In part 2 of our enterprise series, Curtis and Stephen talk about three challenges that enterprise customers have when trying to protect their data: one very large server, many large servers, and data distributed across many locations.
They discuss how one would solve each challenge with an on-premises system, and then explain how Druva solves these problems. The Druva Data Resiliency Cloud is designed to handle all three of these challenges, and this episode will help you to understand exactly why.
W. Curtis Preston: Hi and welcome to Druva’s No Hardware Required podcast. I’m your host, W. Curtis Preston, AKA Mr. Backup, and I have with me, our CTO, Stephen Manley from his video recording studio. How’s it going?
Stephen Manley: I’m feeling very enterprise today. This is an enterprising kind of day for me. So I’m excited.
W. Curtis Preston: So on our previous podcast, when we were recording a podcast about what it means to be enterprise scale, you mentioned three challenges that an enterprise typically has when it comes to backup and recovery. I’m going to play that clip now.
Stephen Manley: There’s a lot of different things that come into what enterprise means. Enterprise scale in particular, right? Cause you get some people that say, I have these massive. Databases or these massive NAS servers or are big VM farms, and so to them it’s can you handle the biggest thing I’ve got. For other people it’s I’ve got lots of these things, right? I have tens of thousands of VMs. Can you scale to that for other people? It’s actually, I’ve got lots of locations, right? So enterprise scale actually means, can you handle all these different locations?
Stephen Manley: And then of course my favorite ones are the ones that have all of those.
W. Curtis Preston: There are three different things. So we’ll talk about the first challenge, which is a really big server. When we go to design a backup system to back up a really big server. How would we do that if we were designing an on-premises backup system?

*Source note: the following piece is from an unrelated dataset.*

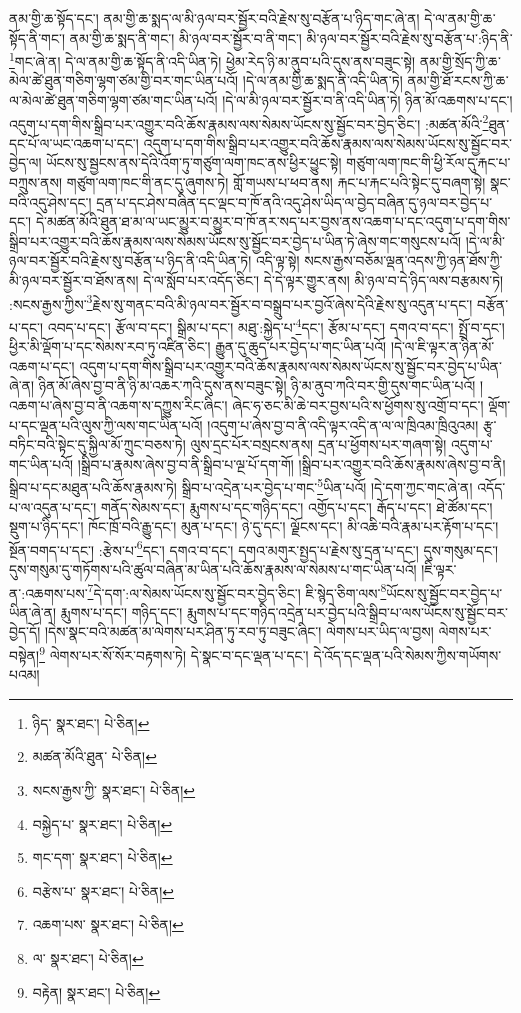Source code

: ནམ་གྱི་ཆ་སྟོད་དང་། ནམ་གྱི་ཆ་སྨད་ལ་མི་ཉལ་བར་སྦྱོར་བའི་རྗེས་སུ་བརྩོན་པ་ཉིད་གང་ཞེ་ན། དེ་ལ་ནམ་གྱི་ཆ་སྟོད་ནི་གང་། ནམ་གྱི་ཆ་སྨད་ནི་གང་། མི་ཉལ་བར་སྦྱོར་བ་ནི་གང་། མི་ཉལ་བར་སྦྱོར་བའི་རྗེས་སུ་བརྩོན་པ་:ཉིད་ནི་\footnote{ཉིད་  སྣར་ཐང་།  པེ་ཅིན། }གང་ཞེ་ན། དེ་ལ་ནམ་གྱི་ཆ་སྟོད་ནི་འདི་ཡིན་ཏེ། ཕྱེམ་རེད་ཉི་མ་ནུབ་པའི་དུས་ནས་བཟུང་སྟེ། ནམ་གྱི་སྲོད་ཀྱི་ཆ་མེལ་ཚེ་ཐུན་གཅིག་ལྷག་ཙམ་གྱི་བར་གང་ཡིན་པའོ། །དེ་ལ་ནམ་གྱི་ཆ་སྨད་ནི་འདི་ཡིན་ཏེ། ནམ་གྱི་ཐོ་རངས་ཀྱི་ཆ་ལ་མེལ་ཚེ་ཐུན་གཅིག་ལྷག་ཙམ་གང་ཡིན་པའོ། །དེ་ལ་མི་ཉལ་བར་སྦྱོར་བ་ནི་འདི་ཡིན་ཏེ། ཉིན་མོ་འཆགས་པ་དང་། འདུག་པ་དག་གིས་སྒྲིབ་པར་འགྱུར་བའི་ཆོས་རྣམས་ལས་སེམས་ཡོངས་སུ་སྦྱོང་བར་བྱེད་ཅིང་། :མཚན་མོའི་\footnote{མཚན་མོའི་ཐུན་  པེ་ཅིན། }ཐུན་དང་པོ་ལ་ཡང་འཆག་པ་དང་། འདུག་པ་དག་གིས་སྒྲིབ་པར་འགྱུར་བའི་ཆོས་རྣམས་ལས་སེམས་ཡོངས་སུ་སྦྱོང་བར་བྱེད་ལ། ཡོངས་སུ་སྦྱངས་ནས་དེའི་འོག་ཏུ་གཙུག་ལག་ཁང་ནས་ཕྱིར་ཕྱུང་སྟེ། གཙུག་ལག་ཁང་གི་ཕྱི་རོལ་དུ་རྐང་པ་བཀྲུས་ནས། གཙུག་ལག་ཁང་གི་ནང་དུ་ཞུགས་ཏེ། གློ་གཡས་པ་ཕབ་ནས། རྐང་པ་རྐང་པའི་སྟེང་དུ་བཞག་སྟེ། སྣང་བའི་འདུ་ཤེས་དང་། དྲན་པ་དང་ཤེས་བཞིན་དང་ལྡང་བ་ཁོ་ནའི་འདུ་ཤེས་ཡིད་ལ་བྱེད་བཞིན་དུ་ཉལ་བར་བྱེད་པ་དང་། དེ་མཚན་མོའི་ཐུན་ཐ་མ་ལ་ཡང་མྱུར་བ་མྱུར་བ་ཁོ་ནར་སད་པར་བྱས་ནས་འཆག་པ་དང་འདུག་པ་དག་གིས་སྒྲིབ་པར་འགྱུར་བའི་ཆོས་རྣམས་ལས་སེམས་ཡོངས་སུ་སྦྱོང་བར་བྱེད་པ་ཡིན་ཏེ་ཞེས་གང་གསུངས་པའོ། །དེ་ལ་མི་ཉལ་བར་སྦྱོར་བའི་རྗེས་སུ་བརྩོན་པ་ཉིད་ནི་འདི་ཡིན་ཏེ། འདི་ལྟ་སྟེ། སངས་རྒྱས་བཅོམ་ལྡན་འདས་ཀྱི་ཉན་ཐོས་ཀྱི་མི་ཉལ་བར་སྦྱོར་བ་ཐོས་ནས། དེ་ལ་སློབ་པར་འདོད་ཅིང་། དེ་དེ་ལྟར་གྱུར་ནས། མི་ཉལ་བ་དེ་ཉིད་ལས་བརྩམས་ཏེ། :སངས་རྒྱས་ཀྱིས་\footnote{སངས་རྒྱས་ཀྱི་  སྣར་ཐང་།  པེ་ཅིན། }རྗེས་སུ་གནང་བའི་མི་ཉལ་བར་སྦྱོར་བ་བསྒྲུབ་པར་བྱའོ་ཞེས་དེའི་རྗེས་སུ་འདུན་པ་དང་། བརྩོན་པ་དང་། འབད་པ་དང་། རྩོལ་བ་དང་། སྒྲིམ་པ་དང་། མཐུ་:སྐྱེད་པ་\footnote{བསྐྱེད་པ་  སྣར་ཐང་།  པེ་ཅིན། }དང་། རྩོམ་པ་དང་། དགའ་བ་དང་། སྤྲོ་བ་དང་། ཕྱིར་མི་ལྡོག་པ་དང་སེམས་རབ་ཏུ་འཛིན་ཅིང་། རྒྱུན་དུ་ཆུད་པར་བྱེད་པ་གང་ཡིན་པའོ། །དེ་ལ་ཇི་ལྟར་ན་ཉིན་མོ་འཆག་པ་དང་། འདུག་པ་དག་གིས་སྒྲིབ་པར་འགྱུར་བའི་ཆོས་རྣམས་ལས་སེམས་ཡོངས་སུ་སྦྱོང་བར་བྱེད་པ་ཡིན་ཞེ་ན། ཉིན་མོ་ཞེས་བྱ་བ་ནི་ཉི་མ་འཆར་ཀའི་དུས་ནས་བཟུང་སྟེ། ཉི་མ་ནུབ་ཀའི་བར་གྱི་དུས་གང་ཡིན་པའོ། །འཆག་པ་ཞེས་བྱ་བ་ནི་འཆག་ས་དཀྱུས་རིང་ཞིང་། ཞེང་ཧ་ཅང་མི་ཆེ་བར་བྱས་པའི་ས་ཕྱོགས་སུ་འགྲོ་བ་དང་། ལྡོག་པ་དང་ལྡན་པའི་ལུས་ཀྱི་ལས་གང་ཡིན་པའོ། །འདུག་པ་ཞེས་བྱ་བ་ནི་འདི་ལྟར་འདི་ན་ལ་ལ་ཁྲིའམ་ཁྲིའུའམ། རྩྭ་བཏིང་བའི་སྟེང་དུ་སྐྱིལ་མོ་ཀྲུང་བཅས་ཏེ། ལུས་དྲང་པོར་བསྲངས་ནས། དྲན་པ་ཕྱོགས་པར་གཞག་སྟེ། འདུག་པ་གང་ཡིན་པའོ། །སྒྲིབ་པ་རྣམས་ཞེས་བྱ་བ་ནི་སྒྲིབ་པ་ལྔ་པོ་དག་གོ། །སྒྲིབ་པར་འགྱུར་བའི་ཆོས་རྣམས་ཞེས་བྱ་བ་ནི། སྒྲིབ་པ་དང་མཐུན་པའི་ཆོས་རྣམས་ཏེ། སྒྲིབ་པ་འདྲེན་པར་བྱེད་པ་གང་\footnote{གང་དག་  སྣར་ཐང་།  པེ་ཅིན། }ཡིན་པའོ། །དེ་དག་ཀྱང་གང་ཞེ་ན། འདོད་པ་ལ་འདུན་པ་དང་། གནོད་སེམས་དང་། རྨུགས་པ་དང་གཉིད་དང་། འགྱོད་པ་དང་། རྒོད་པ་དང་། ཐེ་ཚོམ་དང་། སྡུག་པ་ཉིད་དང་། ཁོང་ཁྲོ་བའི་རྒྱུ་དང་། མུན་པ་དང་། ཉེ་དུ་དང་། ལྗོངས་དང་། མི་འཆི་བའི་རྣམ་པར་རྟོག་པ་དང་། སྔོན་བགད་པ་དང་། :རྩེས་པ་\footnote{བརྩེས་པ་  སྣར་ཐང་།  པེ་ཅིན། }དང་། དགའ་བ་དང་། དགའ་མགུར་སྤྱད་པ་རྗེས་སུ་དྲན་པ་དང་། དུས་གསུམ་དང་། དུས་གསུམ་དུ་གཏོགས་པའི་ཚུལ་བཞིན་མ་ཡིན་པའི་ཆོས་རྣམས་ལ་སེམས་པ་གང་ཡིན་པའོ། །ཇི་ལྟར་ན་:འཆགས་པས་\footnote{འཆག་པས་  སྣར་ཐང་།  པེ་ཅིན། }དེ་དག་:ལ་སེམས་ཡོངས་སུ་སྦྱོང་བར་བྱེད་ཅིང་། ཇི་སྙེད་ཅིག་ལས་\footnote{ལ་  སྣར་ཐང་།  པེ་ཅིན། }ཡོངས་སུ་སྦྱོང་བར་བྱེད་པ་ཡིན་ཞེ་ན། རྨུགས་པ་དང་། གཉིད་དང་། རྨུགས་པ་དང་གཉིད་འདྲེན་པར་བྱེད་པའི་སྒྲིབ་པ་ལས་ཡོངས་སུ་སྦྱོང་བར་བྱེད་དོ། །དེས་སྣང་བའི་མཚན་མ་ལེགས་པར་ཤིན་ཏུ་རབ་ཏུ་བཟུང་ཞིང་། ལེགས་པར་ཡིད་ལ་བྱས། ལེགས་པར་བསྟེན།\footnote{བརྟེན།  སྣར་ཐང་།  པེ་ཅིན། } ལེགས་པར་སོ་སོར་བརྟགས་ཏེ། དེ་སྣང་བ་དང་ལྡན་པ་དང་། དེ་འོད་དང་ལྡན་པའི་སེམས་ཀྱིས་གཡོགས་པའམ།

W. Curtis Preston: It’s interesting because in my experience, customers always feel the tension between two things. The ideal world is you’d like to break it up into smaller chunks. And back them up in parallel. So you’ve reduced the backup window. Maybe it even optimizes recovery, but that’s always balanced by, but I only get a certain number of streams and it’s more things to manage.
Stephen Manley: And do I really want to try to pull all these together? So you get that push and pull. And so a lot of times the answer is are you need to buy the biggest baddest box that we’ve got and get the biggest network you can between them, and just unleash whatever you can unleash for as long as you can unleash it.
Stephen Manley: And every three years you need to buy the new, bigger, badder box. And it just, it always feels like you’re not really doing it the right way, but it’s, it seems to be the way we always did it.
W. Curtis Preston: Well, when I think about That’s how many of our competitors have continued to address that problem. We still have very large servers and there’s really no way you can back up a really large server without multiple streams. If you’re something measured in. Hundreds of terabytes or petabytes, or God forbid an exabyte.
W. Curtis Preston: I have met customers who have exabytes sized systems. There is no way you’re going to back that up without doing multiple streams. And then you go to the point of when you go to restore that. The challenge is that bringing back all of those multiple streams, they may not always have been placed in a way on the storage that optimizes bringing the data back in the same way that it optimized putting the data there in the first place.
W. Curtis Preston: Would you agree?
Stephen Manley: A hundred percent agree. Again, cause we’re doing everything we can to optimize and reduce the storage costs. Optimize those backups cause they happen every day. And again, everybody’s on edge. And can I get this done in the backup window? And, you mentioned exabyte sized systems.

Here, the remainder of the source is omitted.